César Montoya


Para triunfar hay que tener alma rapaz. Sentir el impulso de un elan vital, ambicioso, no acorralable, con fuerzas interiores en permanente ignición. Triunfar es un verbo altanero, viril, que arropa vivencias múltiples. Para coronar con éxito hay que transitar primero por los desfiladeros de las horcas caudinas, beber cicuta, apretar itinerarios, padecer encierros antes de sentir el tintineo de la aurora. No se triunfa sin anticipos dolorosos, sin conocer los abismos del infortunio para, desde la hondura, reiniciar las programaciones. Fatigar es un verbo que no existe en la calistenia de los compromisos con el destino. Se batalla con palabras rocosas, ásperas, antípodas a los halagos hedonísticos.

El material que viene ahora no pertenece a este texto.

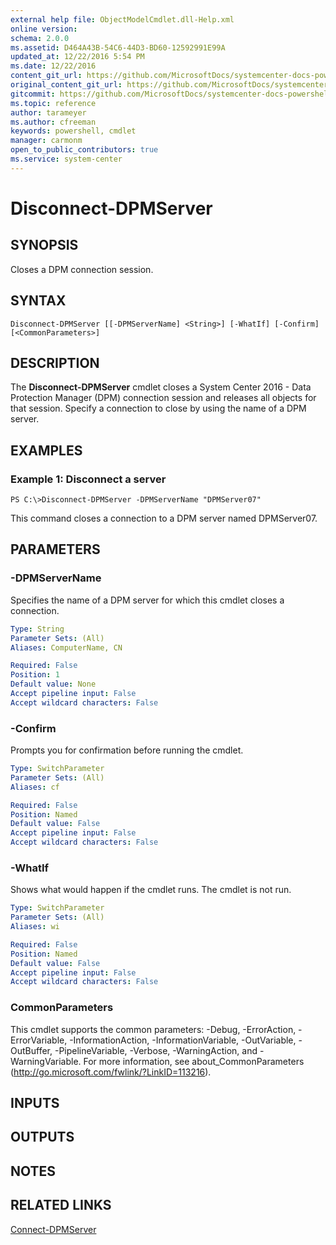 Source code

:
 ```yaml
---
external help file: ObjectModelCmdlet.dll-Help.xml
online version: 
schema: 2.0.0
ms.assetid: D464A43B-54C6-44D3-BD60-12592991E99A
updated_at: 12/22/2016 5:54 PM
ms.date: 12/22/2016
content_git_url: https://github.com/MicrosoftDocs/systemcenter-docs-powershell/blob/live/systemcenter-cmdlets/SystemCenter2016/DataProtectionManager/vlatest/Disconnect-DPMServer.md
original_content_git_url: https://github.com/MicrosoftDocs/systemcenter-docs-powershell/blob/live/systemcenter-cmdlets/SystemCenter2016/DataProtectionManager/vlatest/Disconnect-DPMServer.md
gitcommit: https://github.com/MicrosoftDocs/systemcenter-docs-powershell/blob/17c3a51bd892aad46c731d9f381f0704b4815004/systemcenter-cmdlets/SystemCenter2016/DataProtectionManager/vlatest/Disconnect-DPMServer.md
ms.topic: reference
author: tarameyer
ms.author: cfreeman
keywords: powershell, cmdlet
manager: carmonm
open_to_public_contributors: true
ms.service: system-center
---
```


# Disconnect-DPMServer

## SYNOPSIS
Closes a DPM connection session.

## SYNTAX

```
Disconnect-DPMServer [[-DPMServerName] <String>] [-WhatIf] [-Confirm] [<CommonParameters>]
```

## DESCRIPTION
The **Disconnect-DPMServer** cmdlet closes a System Center 2016 - Data Protection Manager (DPM) connection session and releases all objects for that session.
Specify a connection to close by using the name of a DPM server.

## EXAMPLES

### Example 1: Disconnect a server
```
PS C:\>Disconnect-DPMServer -DPMServerName "DPMServer07"
```

This command closes a connection to a DPM server named DPMServer07.

## PARAMETERS

### -DPMServerName
Specifies the name of a DPM server for which this cmdlet closes a connection.

```yaml
Type: String
Parameter Sets: (All)
Aliases: ComputerName, CN

Required: False
Position: 1
Default value: None
Accept pipeline input: False
Accept wildcard characters: False
```

### -Confirm
Prompts you for confirmation before running the cmdlet.

```yaml
Type: SwitchParameter
Parameter Sets: (All)
Aliases: cf

Required: False
Position: Named
Default value: False
Accept pipeline input: False
Accept wildcard characters: False
```

### -WhatIf
Shows what would happen if the cmdlet runs.
The cmdlet is not run.

```yaml
Type: SwitchParameter
Parameter Sets: (All)
Aliases: wi

Required: False
Position: Named
Default value: False
Accept pipeline input: False
Accept wildcard characters: False
```

### CommonParameters
This cmdlet supports the common parameters: -Debug, -ErrorAction, -ErrorVariable, -InformationAction, -InformationVariable, -OutVariable, -OutBuffer, -PipelineVariable, -Verbose, -WarningAction, and -WarningVariable. For more information, see about_CommonParameters (http://go.microsoft.com/fwlink/?LinkID=113216).

## INPUTS

## OUTPUTS

## NOTES

## RELATED LINKS

[Connect-DPMServer](xref:SystemCenter2016/DataProtectionManager/vlatest/Connect-DPMServer.md)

El combate tiene su propio diccionario. Hay que caer para sentir los timbrazos de las frustraciones y saborear la íntima fruición de quien resucita después de muertes pasajeras.

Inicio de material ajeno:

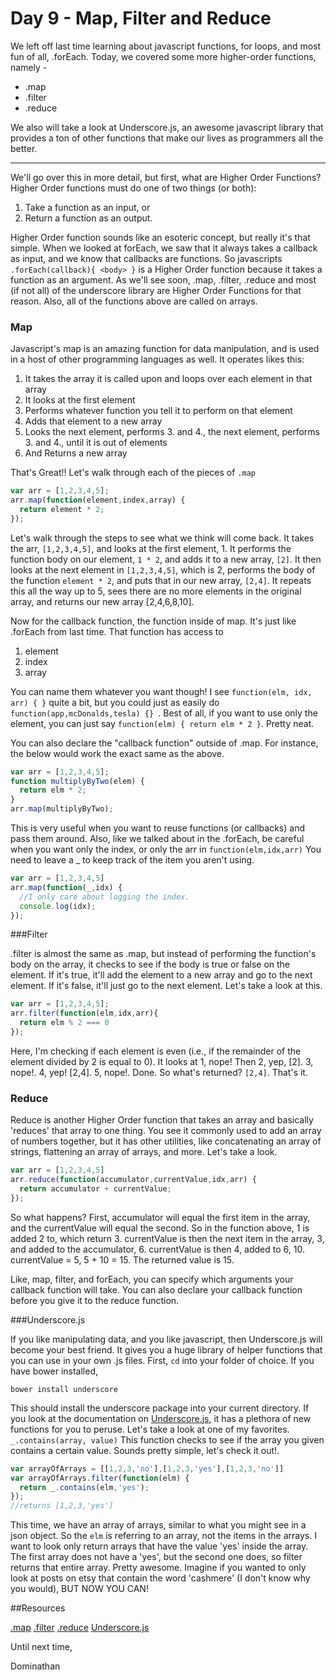 # Day 9 - Map, Filter and Reduce

We left off last time learning about javascript functions, for loops, and most fun of all, .forEach.  Today, we covered some more higher-order functions, namely -

- .map
- .filter
- .reduce

We also will take a look at Underscore.js, an awesome javascript library that provides a ton of other functions that make our lives as programmers all the better.

-------------------

We'll go over this in more detail, but first, what are Higher Order Functions?  Higher Order functions must do one of two things (or both):

1. Take a function as an input, or
2. Return a function as an output.

Higher Order function sounds like an esoteric concept, but really it's that simple.  When we looked at forEach, we saw that it always takes a callback as input, and we know that callbacks are functions.  So javascripts `.forEach(callback){ <body> }` is a Higher Order function because it takes a function as an argument.  As we'll see soon, .map, .filter, .reduce and most (if not all) of the underscore library are Higher Order Functions for that reason.  Also, all of the functions above are called on arrays.

### Map

Javascript's map is an amazing function for data manipulation, and is used in a host of other programming languages as well.  It operates likes this:

1. It takes the array it is called upon and loops over each element in that array
2. It looks at the first element
3. Performs whatever function you tell it to perform on that element
4. Adds that element to a new array
5. Looks the next element, performs 3. and 4., the next element, performs 3. and 4., until it is out of elements
6. And Returns a new array

That's Great!!  Let's walk through each of the pieces of `.map`

```js
var arr = [1,2,3,4,5];
arr.map(function(element,index,array) {
  return element * 2;
});
```

Let's walk through the steps to see what we think will come back.  It takes the arr, `[1,2,3,4,5]`, and looks at the first element, 1.  It performs the function body on our element, `1 * 2`, and adds it to a new array, `[2]`. It then looks at the next element in `[1,2,3,4,5]`, which is 2, performs the body of the function `element * 2`, and puts that in our new array, `[2,4]`.  It repeats this all the way up to 5, sees there are no more elements in the original array, and returns our new array [2,4,6,8,10].

Now for the callback function, the function inside of map.  It's just like .forEach from last time.  That function has access to

1. element
2. index
3. array

You can name them whatever you want though! I see `function(elm, idx, arr) { }` quite a bit, but you could just as easily do `function(app,mcDonalds,tesla) {} `.  Best of all, if you want to use only the element, you can just say `function(elm) { return elm * 2 }`.  Pretty neat.

You can also declare the "callback function" outside of .map.  For instance, the below would work the exact same as the above.
```js
var arr = [1,2,3,4,5];
function multiplyByTwo(elem) {
  return elm * 2;
}
arr.map(multiplyByTwo);
```

This is very useful when you want to reuse functions (or callbacks) and pass them around.  Also, like we talked about in the .forEach, be careful when you want only the index, or only the arr in `function(elm,idx,arr)`  You need to leave a _ to keep track of the item you aren't using.

```js
var arr = [1,2,3,4,5]
arr.map(function(_,idx) {
  //I only care about logging the index.
  console.log(idx);
});
```

###Filter

.filter is almost the same as .map, but instead of performing the function's body on the array, it checks to see if the body is true or false on the element.  If it's true, it'll add the element to a new array and go to the next element.  If it's false, it'll just go to the next element.  Let's take a look at this.

```js
var arr = [1,2,3,4,5];
arr.filter(function(elm,idx,arr){
  return elm % 2 === 0
});
```

Here, I'm checking if each element is even (i.e., if the remainder of the element divided by 2 is equal to 0).  It looks at 1, nope! Then 2, yep, [2]. 3, nope!. 4, yep! [2,4]. 5, nope!. Done. So what's returned? `[2,4]`.  That's it.

### Reduce

Reduce is another Higher Order function that takes an array and basically 'reduces' that array to one thing.  You see it commonly used to add an array of numbers together, but it has other utilities, like concatenating an array of strings, flattening an array of arrays, and more.  Let's take a look.

```js
var arr = [1,2,3,4,5]
arr.reduce(function(accumulator,currentValue,idx,arr) {
  return accumulator + currentValue;
});
```
So what happens? First, accumulator will equal the first item in the array, and the currentValue will equal the second.  So in the function above, 1 is added 2 to, which return 3.  currentValue is then the next item in the array, 3, and added to the accumulator, 6.  currentValue is then 4, added to 6, 10. currentValue = 5, 5 + 10 = 15. The returned value is 15.

 Like, map, filter, and forEach, you can specify which arguments your callback function will take.  You can also declare your callback function before you give it to the reduce function.

###Underscore.js

If you like manipulating data, and you like javascript, then Underscore.js will become your best friend.  It gives you a huge library of helper functions that you can use in your own .js files.  First, `cd` into your folder of choice.  If you have bower installed,

`bower install underscore`

This should install the underscore package into your current directory. If you look at the documentation on [Underscore.js](underscorejs.org), it has a plethora of new functions for you to peruse.  Let's take a look at one of my favorites. `_.contains(array, value)`  This function checks to see if the array you given contains a certain value.  Sounds pretty simple, let's check it out!.

```js
var arrayOfArrays = [[1,2,3,'no'],[1,2,3,'yes'],[1,2,3,'no']]
var arrayOfArrays.filter(function(elm) {
  return _.contains(elm,'yes');
});
//returns [1,2,3,'yes']
```

This time, we have an array of arrays, similar to what you might see in a json object.  So the `elm` is referring to an array, not the items in the arrays.  I want to look only return arrays that have the value 'yes' inside the array.  The first array does not have a 'yes', but the second one does, so filter returns that entire array.  Pretty awesome.  Imagine if you wanted to only look at posts on etsy that contain the word 'cashmere' (I don't know why you would), BUT NOW YOU CAN!

##Resources

[.map](https://developer.mozilla.org/en-US/docs/Web/JavaScript/Reference/Global_Objects/Array/map)
[.filter](https://developer.mozilla.org/en-US/docs/Web/JavaScript/Reference/Global_Objects/Array/filter)
[.reduce](https://developer.mozilla.org/en-US/docs/Web/JavaScript/Reference/Global_Objects/Array/Reduce)
[Underscore.js](underscorejs.org)


Until next time,

Dominathan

Theodore Roosevelt fue un hombre de gobierno, de pocas letras. Sin embargo suyas estas gráficas palabras: “No es el crítico el que cuenta, ni el que señala con el dedo al hombre fuerte en el momento que tropieza, o el que indica en qué cuestiones el que hace las cosas hubiera podido hacerlas mejor. El mérito recae exclusivamente en el hombre que se halla en la arena, aquel cuyo rostro está manchado de polvo, sudor y sangre, el que lucha con valentía, el que se equivoca y falla el golpe una y otra vez, porque no hay esfuerzo sin error y sin limitaciones; el que cuenta es el que de hecho lucha por llevar a cabo las acciones, el que conoce los grandes entusiasmos, las grandes devociones, el que agota sus fuerzas en defensa de una causa noble, el que, si tiene suerte, saborea los triunfos de los grandes logros, y si no la tiene y falla, fracasa al menos habiéndose atrevido al mayor riesgo, de modo que nunca ocupará el lugar reservado a esas almas frías y tímidas que ignoran tanto la victoria como la derrota”. Tiene hondo contenido este mensaje que promulgó Roosevelt en 1910.
Todo está circuido de tropiezos. Desde el nacimiento hasta la muerte el ser humano debe vadear el encierro de las fatalidades. Nada regala la vida, y para coronar una cuesta hay que arañar paredes, dejar cadáveres de cosas abandonados en las travesías, enterrar en el olvido interminables cadenas de fracasos. Hay que macerar el alma, acostumbrarla a los cilicios. La placidez afloja la dura textura de los propósitos, enerva las energías, anarquiza los derroteros. Como señala el expresidente americano, no es valiente el que maneja teorías y hace del verbo cátedra locuaz para descalificar al guerrero que en los Campos de Marte recibe palizas o las da. Hay que intervenir en las contiendas, hacer parte del ejército que dispara. La victoria queda simbolizada en una bandera en jirones que, después de las refriegas, se clava en la cima.
Aulo Gelio en las “Noches Áticas” cita la Ley de Solón que es pauta heroica en la hora de las confrontaciones: “Si algún objeto de discordia acarrea una sedición y da origen en la ciudad a partidos opuestos; si se enardecen los ánimos, corre el pueblo a las armas y se traba en combate, aquel que en medio de esta turbulencia pública no ingrese en uno de los dos bandos, y procure, retirándose, sustraerse a los males comunes del Estado, será castigado con la pérdida de su casa, de su patria y de sus bienes; además se le condenará al destierro”.
Los neutrales no toman partido. Dejan que otros se despedacen para estar -siempre- con el victorioso. Manejan perfumes indecisos, son pródigos en sonrisas, proclives a las venias. ¡Para qué las ideologías, estorban! Talleyrand, exclérigo taimado, preguntaba en unas elecciones “Quiénes vamos ganando”. Los tibios son acomodaticios, y cohabitan alternativamente con el calor y el frío. Escribió Tomás de Kempis en “La Imitación de Cristo”: “Porque no eres ni frío ni caliente estoy para vomitarte de mi boca”. Spengler hizo alusión a quienes tienen el “alma tullida”, pigmeos en todo. Eunucos en principios, sin sexo definido, contemporizadores y lisonjeros. Prototipos de una moral atrofiada. Hermafroditas contrahechos que requieren de muletas para mendigar pitanzas.